Nun hätte ich einfach antworten können, dass es eben manchmal Verschwörungen gibt – Watergate, Saddam Husseins angebliche Massenvernichtungswaffen oder die Rolle der CIA bei der Förderung der abstrakten Kunst. Und bei den üblicherweise als »Theorie« bezeichneten Verschwörungen wisse man es nur noch nicht so genau. Aber gemeint waren natürlich Gedankenkonstrukte, die so weit jenseits der Plausibilität angesiedelt sind, dass andere Faktoren im Spiel sein müssen: außerirdische Reptiloide, Area 51, Prieuré de Sion und dergleichen. Ich kramte also zusammen, was mir so einfiel: die menschliche Neigung zur Reduktion komplexer Zusammenhänge auf »Gut gegen Böse«, die unbewusste Projektion der eigenen schlechten Eigenschaften auf andere (C. G. Jungs »Schatten«), die Selbststilisierung der Verschwörungsgläubigen zu Teilhabern von elitärem »Geheimwissen« und die Neigung, in Stresssituationen Kausalitäten zu sehen, wo keine sind. So richtig zufrieden war ich damit allerdings selbst nicht.

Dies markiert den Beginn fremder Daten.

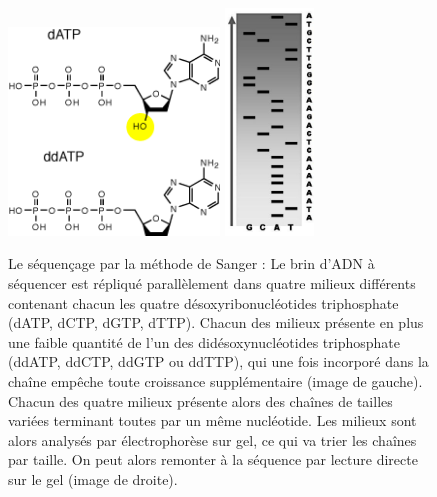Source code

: \begin{figure}[H]
\begin{center}
\includegraphics[width=0.5\textwidth]{ddatp.png}\hspace{1.3cm} \includegraphics[width=0.21\textwidth]{gelelectrophoresis.jpg}
\vspace{0.5cm}

\caption[Séquencer par la méthode de Sanger]{Le séquençage par la méthode de Sanger : Le brin d'ADN à séquencer est répliqué parallèlement dans quatre milieux différents contenant chacun les quatre désoxyribonucléotides triphosphate (dATP, dCTP, dGTP, dTTP). Chacun des milieux présente en plus une faible quantité de l'un des didésoxynucléotides triphosphate (ddATP, ddCTP, ddGTP ou ddTTP), qui une fois incorporé dans la cha\^{i}ne empêche toute croissance supplémentaire (image de gauche). Chacun des quatre milieux présente alors des cha\^{i}nes de tailles variées terminant toutes par un même nucléotide. Les milieux sont alors analysés par électrophorèse sur gel, ce qui va trier les cha\^{i}nes par taille. On peut alors remonter à la séquence par lecture directe sur le gel (image de droite).}
\label{sangermethod}
\end{center}
\end{figure}



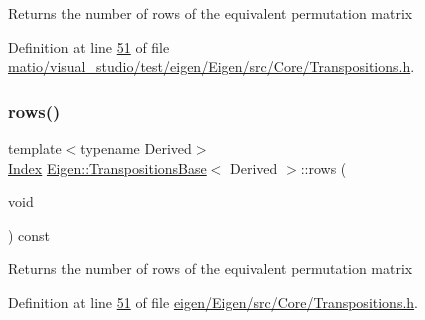 \begin{DoxyReturn}{Returns}
the number of rows of the equivalent permutation matrix 
\end{DoxyReturn}


Definition at line \hyperlink{matio_2visual__studio_2test_2eigen_2_eigen_2src_2_core_2_transpositions_8h_source_l00051}{51} of file \hyperlink{matio_2visual__studio_2test_2eigen_2_eigen_2src_2_core_2_transpositions_8h_source}{matio/visual\+\_\+studio/test/eigen/\+Eigen/src/\+Core/\+Transpositions.\+h}.

\mbox{\label{class_eigen_1_1_transpositions_base_a8c073f17542a8fc9ac581c17f6cdc8d3}} 
\subsubsection{\texorpdfstring{rows()}{rows()}\hspace{0.1cm}{\footnotesize\ttfamily [2/2]}}
{\footnotesize\ttfamily template$<$typename Derived$>$ \\
\hyperlink{class_eigen_1_1_transpositions_base_a3f5f06118b419e8e6ccbe49ed5b4c91f}{Index} \hyperlink{class_eigen_1_1_transpositions_base}{Eigen\+::\+Transpositions\+Base}$<$ Derived $>$\+::rows (\begin{DoxyParamCaption}\item[{void}]{ }\end{DoxyParamCaption}) const\hspace{0.3cm}{\ttfamily [inline]}}

\begin{DoxyReturn}{Returns}
the number of rows of the equivalent permutation matrix 
\end{DoxyReturn}


Definition at line \hyperlink{eigen_2_eigen_2src_2_core_2_transpositions_8h_source_l00051}{51} of file \hyperlink{eigen_2_eigen_2src_2_core_2_transpositions_8h_source}{eigen/\+Eigen/src/\+Core/\+Transpositions.\+h}.

\mbox{\label{class_eigen_1_1_transpositions_base_a8da379438691ea694948ea5ae31d305f}} 
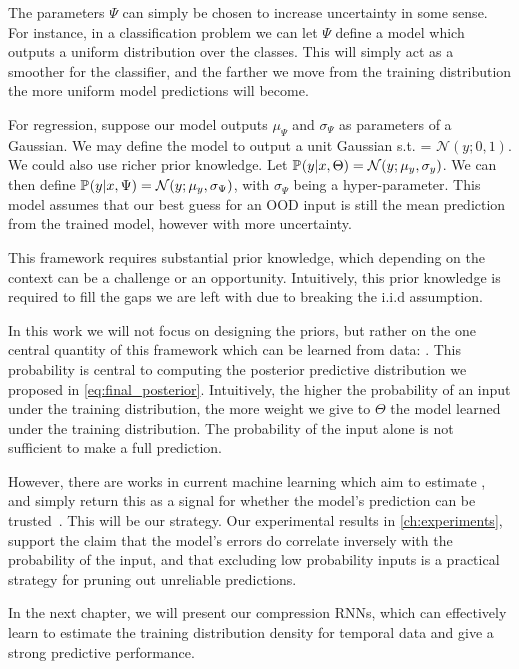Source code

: \documentclass[../main.tex]{subfiles}
\begin{document}
The parameters $\Psi$ can simply be chosen to increase uncertainty in some sense. For instance, in a classification problem we can let $\Psi$ define a model which outputs a uniform distribution over the classes. This will simply act as a smoother for the classifier, and the farther we move from the training distribution the more uniform model predictions will become. 

For regression, suppose our model outputs $\mu_\Psi$ and $\sigma_\Psi$ as parameters of a Gaussian. We may define the model to output a unit Gaussian s.t.  = $\mathcal{N}(y; 0, 1)$. We could also use richer prior knowledge. Let $\mathbb{P}_{}(y|x, \Theta) = \mathcal{N}(y; \mu_y, \sigma_y)$. We can then define $\mathbb{P}_{}(y|x, \Psi) = \mathcal{N}(y; \mu_y, \sigma_\Psi)$, with $\sigma_\Psi$ being a hyper-parameter. This model assumes that our best guess for an OOD input is still the mean prediction from the trained model, however with more uncertainty. 

This framework requires substantial prior knowledge, which depending on the context can be a challenge or an opportunity. Intuitively, this prior knowledge is required to fill the gaps we are left with due to breaking the i.i.d assumption. 

In this work we will not focus on designing the priors, but rather on the one central quantity of this framework which can be learned from data: . This probability is central to computing the posterior predictive distribution we proposed in \cref{eq:final_posterior}. Intuitively, the higher the probability of an input under the training distribution, the more weight we give to $\Theta$ the model learned under the training distribution. The probability of the input alone is not sufficient to make a full prediction.

However, there are works in current machine learning which aim to estimate , and simply return this as a signal for whether the model's prediction can be trusted~\citep{vasilev2018q, pidhorskyi2018generative}. This will be our strategy. Our experimental results in \cref{ch:experiments}, support the claim that the model's errors do correlate inversely with the probability of the input, and that excluding low probability inputs is a practical strategy for pruning out unreliable predictions. 

In the next chapter, we will present our compression RNNs, which can effectively learn to estimate the training distribution density for temporal data and give a strong predictive performance.  
\end{document}
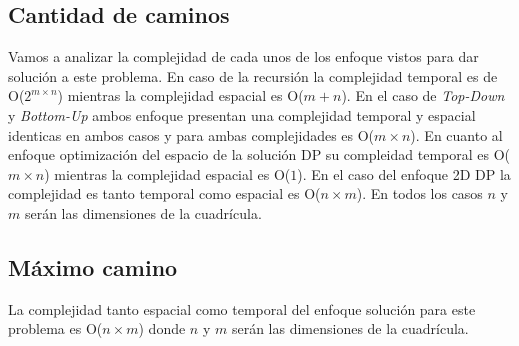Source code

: \subsection{Cantidad de caminos}
Vamos a analizar la complejidad de cada unos de los enfoque vistos para dar solución a este problema. En caso de la recursión la complejidad temporal es de O($2^{m \times n}$) mientras la complejidad espacial es O($m+n$). En el caso de \emph{Top-Down} y \emph{Bottom-Up} ambos enfoque presentan una complejidad temporal y espacial identicas en ambos casos y para ambas complejidades es O($m \times n$). En cuanto al enfoque optimización del espacio de la solución DP su compleidad temporal es O($m \times n$) mientras la complejidad espacial es O($1$). En el caso del enfoque 2D DP la complejidad es tanto temporal como espacial es O($n\times m$). En todos los casos $n$ y $m$ serán las dimensiones de la cuadrícula.

\subsection{Máximo camino}

La complejidad tanto espacial como temporal del enfoque solución para este problema es O($n\times m$) donde $n$ y $m$ serán las dimensiones de la cuadrícula. 

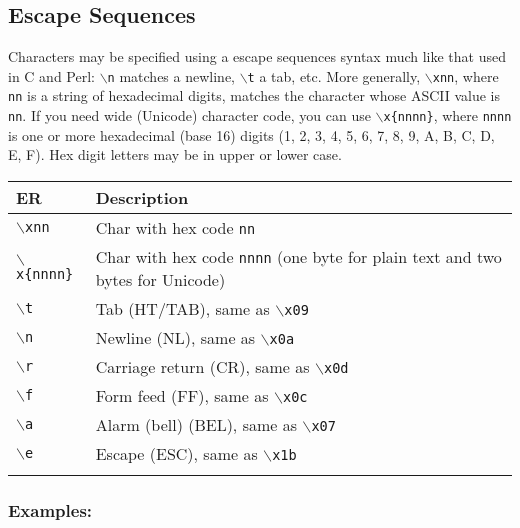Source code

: \subsection{Escape Sequences}

Characters may be specified using a escape sequences syntax much like that
used in C and Perl: \texttt{$\backslash$n} matches a newline,
\texttt{$\backslash$t} a tab, etc. More generally, \texttt{$\backslash$xnn},
where \texttt{nn} is a string of hexadecimal digits, matches the character
whose ASCII value is \texttt{nn}. If you need wide (Unicode) character code,
you can use \texttt{$\backslash$x\{nnnn\}}, where \texttt{nnnn} is one or
more hexadecimal (base 16) digits (1, 2, 3, 4, 5, 6, 7, 8, 9, A, B, C, D, E, F).
Hex digit letters may be in upper or lower case.

\begin{footnotesize}
  \begin{tabularx}{\textwidth}{>{\hsize=0.3\hsize}X>{\hsize=0.7\hsize}X}\\
    \hline
    \textbf{ER} & \textbf{Description} \\
    \hline
    \texttt{$\backslash$xnn} & Char with hex code \texttt{nn} \\
    \texttt{$\backslash$x\{nnnn\}} & Char with hex code \texttt{nnnn} (one byte for plain text and two bytes for Unicode) \\
    \texttt{$\backslash$t} & Tab (HT/TAB), same as \texttt{$\backslash$x09} \\
    \texttt{$\backslash$n} & Newline (NL), same as \texttt{$\backslash$x0a} \\
    \texttt{$\backslash$r} & Carriage return (CR), same as \texttt{$\backslash$x0d} \\
    \texttt{$\backslash$f} & Form feed (FF), same as \texttt{$\backslash$x0c} \\
    \texttt{$\backslash$a} & Alarm (bell) (BEL), same as \texttt{$\backslash$x07} \\
    \texttt{$\backslash$e} & Escape (ESC), same as \texttt{$\backslash$x1b} \\
    \hline
    \\
  \end{tabularx}
\end{footnotesize}


\subsubsection{Examples:}


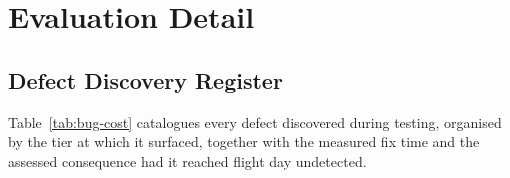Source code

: 
\section{Evaluation Detail}\label{app:eval-detail}

\subsection{Defect Discovery Register}\label{app:bug-cost}

Table~\ref{tab:bug-cost} catalogues every defect discovered during testing, organised by the tier at which it surfaced, together with the measured fix time and the assessed consequence had it reached flight day undetected.


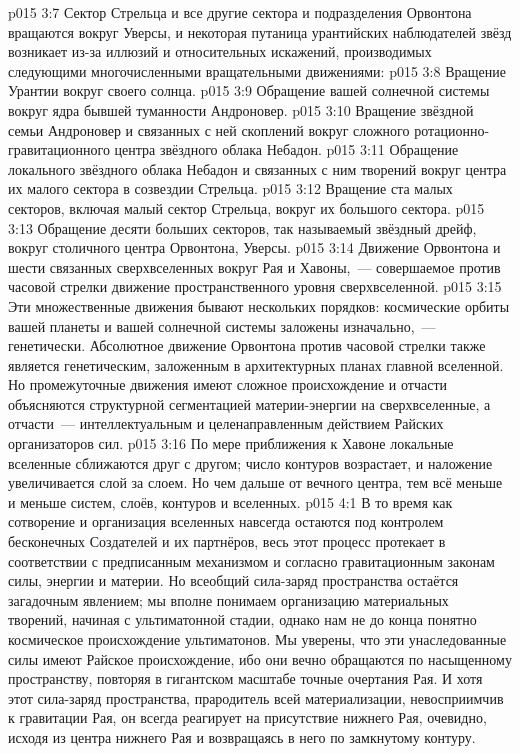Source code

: \vs p015 3:7 \pc Сектор Стрельца и все другие сектора и подразделения Орвонтона вращаются вокруг Уверсы, и некоторая путаница урантийских наблюдателей звёзд возникает из\hyp{}за иллюзий и относительных искажений, производимых следующими многочисленными вращательными движениями:
\vs p015 3:8 Вращение Урантии вокруг своего солнца.
\vs p015 3:9 Обращение вашей солнечной системы вокруг ядра бывшей туманности Андроновер.
\vs p015 3:10 Вращение звёздной семьи Андроновер и связанных с ней скоплений вокруг сложного ротационно\hyp{}гравитационного центра звёздного облака Небадон.
\vs p015 3:11 Обращение локального звёздного облака Небадон и связанных с ним творений вокруг центра их малого сектора в созвездии Стрельца.
\vs p015 3:12 Вращение ста малых секторов, включая малый сектор Стрельца, вокруг их большого сектора.
\vs p015 3:13 Обращение десяти больших секторов, так называемый звёздный дрейф, вокруг столичного центра Орвонтона, Уверсы.
\vs p015 3:14 Движение Орвонтона и шести связанных сверхвселенных вокруг Рая и Хавоны,~--- совершаемое против часовой стрелки движение пространственного уровня сверхвселенной.
\vs p015 3:15 \pc Эти множественные движения бывают нескольких порядков: космические орбиты вашей планеты и вашей солнечной системы заложены изначально,~--- генетически. Абсолютное движение Орвонтона против часовой стрелки также является генетическим, заложенным в архитектурных планах главной вселенной. Но промежуточные движения имеют сложное происхождение и отчасти объясняются структурной сегментацией материи\hyp{}энергии на сверхвселенные, а отчасти~--- интеллектуальным и целенаправленным действием Райских организаторов сил.
\vs p015 3:16 \pc По мере приближения к Хавоне локальные вселенные сближаются друг с другом; число контуров возрастает, и наложение увеличивается слой за слоем. Но чем дальше от вечного центра, тем всё меньше и меньше систем, слоёв, контуров и вселенных.
\vs p015 4:1 В то время как сотворение и организация вселенных навсегда остаются под контролем бесконечных Создателей и их партнёров, весь этот процесс протекает в соответствии с предписанным механизмом и согласно гравитационным законам силы, энергии и материи. Но всеобщий сила\hyp{}заряд пространства остаётся загадочным явлением; мы вполне понимаем организацию материальных творений, начиная с ультиматонной стадии, однако нам не до конца понятно космическое происхождение ультиматонов. Мы уверены, что эти унаследованные силы имеют Райское происхождение, ибо они вечно обращаются по насыщенному пространству, повторяя в гигантском масштабе точные очертания Рая. И хотя этот сила\hyp{}заряд пространства, прародитель всей материализации, невосприимчив к гравитации Рая, он всегда реагирует на присутствие нижнего Рая, очевидно, исходя из центра нижнего Рая и возвращаясь в него по замкнутому контуру.
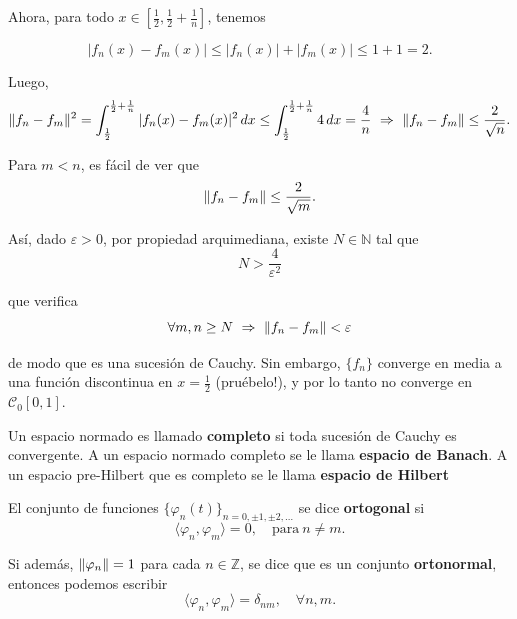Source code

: \begin{ejemplo}
Ahora, para todo $x \in \left[\frac{1}{2}, \frac{1}{2}  + \frac{1}{n} \right]$, tenemos

$$|f_n(x) - f_m(x)| \leq |f_n(x)| + |f_m(x)| \leq 1 + 1 = 2. $$

Luego, 
\begin{equation*}
   \lVert f_n - f_m\rVert^2  = \int_{\frac{1}{2}}^{\frac{1}{2} + \frac{1}{n}} |f_n(x) - f_m(x)|^2 \,dx \leq \int_{\frac{1}{2}}^{\frac{1}{2} + \frac{1}{n}} 4 \,dx = \frac{4}{n} ~\Rightarrow~ \lVert f_n - f_m\rVert \leq \frac{2}{\sqrt{n}}.
\end{equation*}

Para $m < n$, es fácil de ver que 
$$\lVert f_n - f_m\rVert \leq \frac{2}{\sqrt{m}}.$$

Así, dado $\varepsilon > 0$, por propiedad arquimediana, existe $N \in \mathbb{N}$ tal que 
$$N > \frac{4}{\varepsilon^2} $$

que verifica 
$$\forall m,n \geq N ~\Rightarrow~   \lVert f_n - f_m\rVert < \varepsilon$$

de modo que es una sucesión de Cauchy. Sin embargo, $\{f_n\}$ converge en media a una función discontinua en $x = \frac{1}{2}$ (pruébelo!), y por lo tanto no converge en $\mathcal{C}_0[0,1]$.
\end{ejemplo}

\begin{defi}
Un espacio normado es llamado \textbf{completo} si toda sucesión de Cauchy es convergente. A un espacio normado completo se le llama \textbf{espacio de Banach}. A un espacio pre-Hilbert que es completo se le llama \textbf{espacio de Hilbert}
\end{defi}

\begin{defi}
El conjunto de funciones $\{\varphi_n(t)\}_{n=0, \pm 1, \pm 2, \dots}$ se dice \textbf{ortogonal} si 
$$\langle \varphi_n , \varphi_m \rangle = 0, \quad \mbox{para} ~ n \neq m.$$

Si además, $\lVert\varphi_n\rVert = 1$ para cada $n \in \mathbb{Z}$, se dice que es un conjunto \textbf{ortonormal}, entonces podemos escribir 
$$\langle \varphi_n , \varphi_m \rangle = \delta_{nm}, \quad \forall n,m.$$
\end{defi}

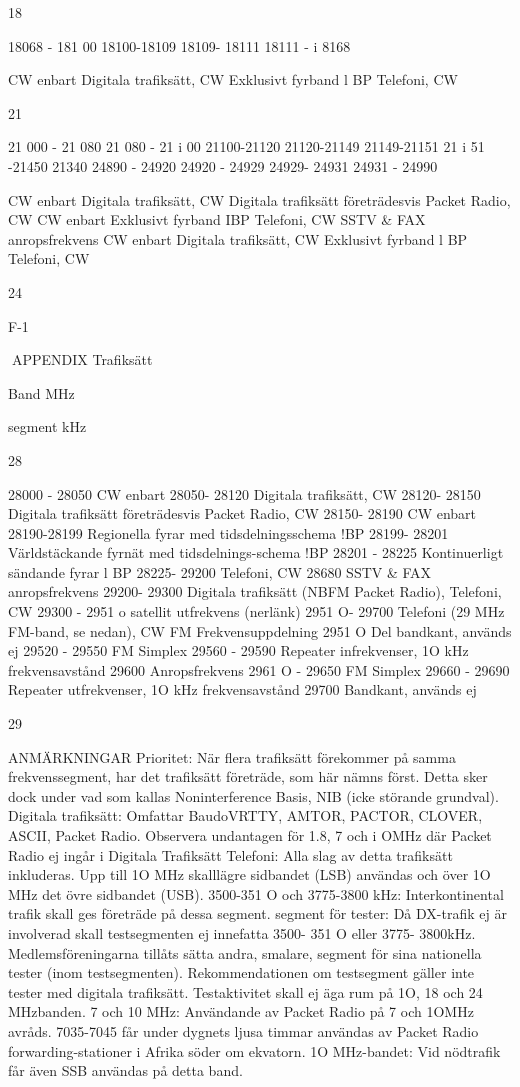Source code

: 18

18068 - 181 00
18100-18109
18109- 18111
18111 - i 8168

CW enbart
Digitala trafiksätt, CW
Exklusivt fyrband l BP
Telefoni, CW

21

21 000 - 21 080
21 080 - 21 i 00
21100-21120
21120-21149
21149-21151
21 i 51 -21450
21340
24890 - 24920
24920 - 24929
24929- 24931
24931 - 24990

CW enbart
Digitala trafiksätt, CW
Digitala trafiksätt företrädesvis Packet Radio, CW
CW enbart
Exklusivt fyrband IBP
Telefoni, CW
SSTV \& FAX anropsfrekvens
CW enbart
Digitala trafiksätt, CW
Exklusivt fyrband l BP
Telefoni, CW

24

F-1

APPENDIX
Trafiksätt

Band
MHz

segment
kHz

28

28000 - 28050
CW enbart
28050- 28120
Digitala trafiksätt, CW
28120- 28150
Digitala trafiksätt företrädesvis Packet Radio, CW
28150- 28190
CW enbart
28190-28199
Regionella fyrar med tidsdelningsschema !BP
28199- 28201
Världstäckande fyrnät med tidsdelnings-schema !BP
28201 - 28225
Kontinuerligt sändande fyrar l BP
28225- 29200
Telefoni, CW
28680
SSTV \& FAX anropsfrekvens
29200- 29300
Digitala trafiksätt (NBFM Packet Radio), Telefoni, CW
29300 - 2951 o
satellit utfrekvens (nerlänk)
2951 O- 29700
Telefoni (29 MHz FM-band, se nedan), CW
FM Frekvensuppdelning
2951 O
Del bandkant, används ej
29520 - 29550
FM Simplex
29560 - 29590
Repeater infrekvenser, 1O kHz frekvensavstånd
29600
Anropsfrekvens
2961 O - 29650
FM Simplex
29660 - 29690
Repeater utfrekvenser, 1O kHz frekvensavstånd
29700
Bandkant, används ej

29

ANMÄRKNINGAR
Prioritet:
När flera trafiksätt förekommer på samma frekvenssegment, har det trafiksätt företräde, som här nämns
först. Detta sker dock under vad som kallas Noninterference Basis, NIB (icke störande grundval).
Digitala trafiksätt:
Omfattar BaudoVRTTY, AMTOR, PACTOR, CLOVER,
ASCII, Packet Radio.
Observera undantagen för 1.8, 7 och i OMHz där Packet
Radio ej ingår i Digitala Trafiksätt
Telefoni:
Alla slag av detta trafiksätt inkluderas. Upp till 1O MHz
skalllägre sidbandet (LSB) användas och över 1O MHz
det övre sidbandet (USB).
3500-351 O och 3775-3800 kHz:
Interkontinental trafik skall ges företräde på dessa segment.
segment för tester:
Då DX-trafik ej är involverad skall testsegmenten ej
innefatta 3500- 351 O eller 3775- 3800kHz. Medlemsföreningarna tillåts sätta andra, smalare, segment för
sina nationella tester (inom testsegmenten).
Rekommendationen om testsegment gäller inte tester
med digitala trafiksätt.
Testaktivitet skall ej äga rum på 1O, 18 och 24 MHzbanden.
7 och 10 MHz:
Användande av Packet Radio på 7 och 1OMHz avråds.
7035-7045 får under dygnets ljusa timmar användas av
Packet Radio forwarding-stationer i Afrika söder om
ekvatorn.
1O MHz-bandet:
Vid nödtrafik får även SSB användas på detta band.

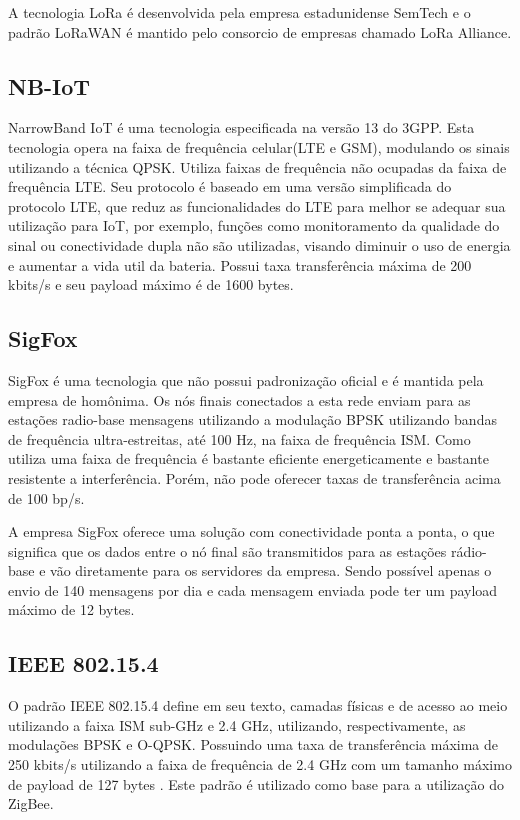 A tecnologia LoRa é desenvolvida pela empresa estadunidense SemTech e o padrão LoRaWAN é mantido pelo consorcio de empresas chamado LoRa Alliance.

\subsection{NB-IoT}
NarrowBand IoT é uma tecnologia especificada na versão 13 do 3GPP. Esta tecnologia opera na faixa de frequência celular(LTE e GSM), modulando os sinais utilizando a técnica QPSK. Utiliza faixas de frequência não ocupadas da faixa de frequência LTE. Seu protocolo é baseado em uma versão simplificada do protocolo LTE, que reduz as funcionalidades do LTE para melhor se adequar sua utilização para IoT, por exemplo, funções como monitoramento da qualidade do sinal ou conectividade dupla não são utilizadas, visando diminuir o uso de energia e aumentar a vida util da bateria. Possui taxa transferência máxima de 200 kbits/s e seu payload máximo é de 1600 bytes.

\subsection{SigFox}
SigFox é uma tecnologia que não possui padronização oficial e é mantida pela empresa de homônima. Os nós finais conectados a esta rede enviam para as estações radio-base mensagens utilizando a modulação BPSK utilizando bandas de frequência ultra-estreitas, até 100 Hz, na faixa de frequência ISM. Como utiliza uma faixa de frequência é bastante eficiente energeticamente e bastante resistente a interferência. Porém, não pode oferecer taxas de transferência acima de 100 bp/s.

A empresa SigFox oferece uma solução com conectividade ponta a ponta, o que significa que os dados entre o nó final são transmitidos para as estações rádio-base e vão diretamente para os servidores da empresa. Sendo possível apenas o envio de 140 mensagens por dia e cada mensagem enviada pode ter um payload máximo de 12 bytes.

\subsection{IEEE 802.15.4}
O padrão IEEE 802.15.4 define em seu texto, camadas físicas e de acesso ao meio utilizando a faixa ISM sub-GHz e 2.4 GHz, utilizando, respectivamente, as modulações BPSK e O-QPSK. Possuindo uma taxa de transferência máxima de 250 kbits/s utilizando a faixa de frequência de 2.4 GHz com um tamanho máximo de payload de 127 bytes \cite{munoz2018overview}\cite{gomes2017estimaccao}. Este padrão é utilizado como base para a utilização do ZigBee.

Bis dann einige Tage später im Lokalteil unserer Zeitung eine Meldung ins Haus flatterte, die mir eine unverhoffte Erleuchtung verschaffte. Dazu muss ich erläutern, dass der Teil Norddeutschlands, in dem wir leben, in den letzten zwanzig Jahren mit nicht unerheblichen Mengen von Windrädern vollgestellt worden ist, deren Strom nun dorthin transportiert werden soll, wo er gebraucht wird – also in der Regel ein paar hundert Kilometer weiter südlich. Wenn man Strom an Orten erzeugt, wo vorher kein Strom erzeugt wurde, ist es nur logisch, dass man neue Stromtrassen und Umspannwerke bauen muss, beides ist beispielsweise in der Nähe unseres verträumten kleinen Dorfes geplant. Ich selbst bin absolut dagegen und habe auch keine moralischen Bauchschmerzen deswegen – es ist nichts verkehrt an dem Wunsch, die Stromproduktion auf erneuerbare Quellen umzustellen, aber solange es keine technisch zuverlässigen, kostengünstigen Speichermöglichkeiten und keine wirklich tragfähige Neukonzeption des Stromnetzes gibt, ist das alles nur plan- und kopfloser Aktionismus, der verträumte kleine Dörfer in einen riesigen, trostlosen Industriepark verwandelt.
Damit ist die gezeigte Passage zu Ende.